Records shown:
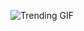 
<!-- GIF_SECTION -->
![Trending GIF](https://media3.giphy.com/media/v1.Y2lkPThiYjIxNzcyeGp2c3FxNHowOTBpOThweGRraXN1MG5pd25ydW1tZXduaGFycm12cCZlcD12MV9naWZzX3NlYXJjaCZjdD1n/scZPhLqaVOM1qG4lT9/giphy.gif)
<!-- END_GIF_SECTION -->

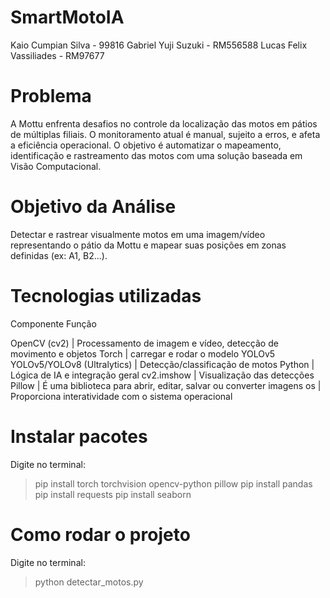 # SmartMotoIA

Kaio Cumpian Silva - 99816
Gabriel Yuji Suzuki - RM556588
Lucas Felix Vassiliades - RM97677



# Problema
A Mottu enfrenta desafios no controle da localização das motos em pátios de múltiplas filiais. O monitoramento atual é manual, sujeito a erros, e afeta a eficiência operacional. O objetivo é automatizar o mapeamento, identificação e rastreamento das motos com uma solução baseada em Visão Computacional.

# Objetivo da Análise
Detectar e rastrear visualmente motos em uma imagem/vídeo representando o pátio da Mottu e mapear suas posições em zonas definidas (ex: A1, B2...).

# Tecnologias utilizadas 

Componente                    Função

OpenCV (cv2)                | Processamento de imagem e vídeo, detecção de movimento e objetos
Torch                       | carregar e rodar o modelo YOLOv5
YOLOv5/YOLOv8 (Ultralytics) | Detecção/classificação de motos
Python                      | Lógica de IA e integração geral
cv2.imshow                  | Visualização das detecções
Pillow                      | É uma biblioteca para abrir, editar, salvar ou converter imagens
os                          | Proporciona interatividade com o sistema operacional

# Instalar pacotes

Digite no terminal:

> pip install torch torchvision opencv-python pillow
> pip install pandas
> pip install requests
> pip install seaborn

# Como rodar o projeto

Digite no terminal:

> python detectar_motos.py
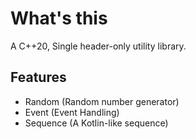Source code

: # What's this
A C++20, Single header-only utility library.

## Features
- Random (Random number generator)
- Event (Event Handling)
- Sequence (A Kotlin-like sequence)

Task to carry out: Reproduce each line of the records exactly, and omit every picture.

Solution to this problem:
<!-- GIF_SECTION -->
![Trending GIF](https://media3.giphy.com/media/v1.Y2lkPThiYjIxNzcyeGp2c3FxNHowOTBpOThweGRraXN1MG5pd25ydW1tZXduaGFycm12cCZlcD12MV9naWZzX3NlYXJjaCZjdD1n/scZPhLqaVOM1qG4lT9/giphy.gif)
<!-- END_GIF_SECTION -->

 # SmartMotoIA

Kaio Cumpian Silva - 99816
Gabriel Yuji Suzuki - RM556588
Lucas Felix Vassiliades - RM97677



# Problema
A Mottu enfrenta desafios no controle da localização das motos em pátios de múltiplas filiais. O monitoramento atual é manual, sujeito a erros, e afeta a eficiência operacional. O objetivo é automatizar o mapeamento, identificação e rastreamento das motos com uma solução baseada em Visão Computacional.

# Objetivo da Análise
Detectar e rastrear visualmente motos em uma imagem/vídeo representando o pátio da Mottu e mapear suas posições em zonas definidas (ex: A1, B2...).

# Tecnologias utilizadas 

Componente                    Função

OpenCV (cv2)                | Processamento de imagem e vídeo, detecção de movimento e objetos
Torch                       | carregar e rodar o modelo YOLOv5
YOLOv5/YOLOv8 (Ultralytics) | Detecção/classificação de motos
Python                      | Lógica de IA e integração geral
cv2.imshow                  | Visualização das detecções
Pillow                      | É uma biblioteca para abrir, editar, salvar ou converter imagens
os                          | Proporciona interatividade com o sistema operacional

# Instalar pacotes

Digite no terminal:

> pip install torch torchvision opencv-python pillow
> pip install pandas
> pip install requests
> pip install seaborn

# Como rodar o projeto

Digite no terminal:

> python detectar_motos.py
Source code

: # What's this
A C++20, Single header-only utility library.

## Features
- Random (Random number generator)
- Event (Event Handling)
- Sequence (A Kotlin-like sequence)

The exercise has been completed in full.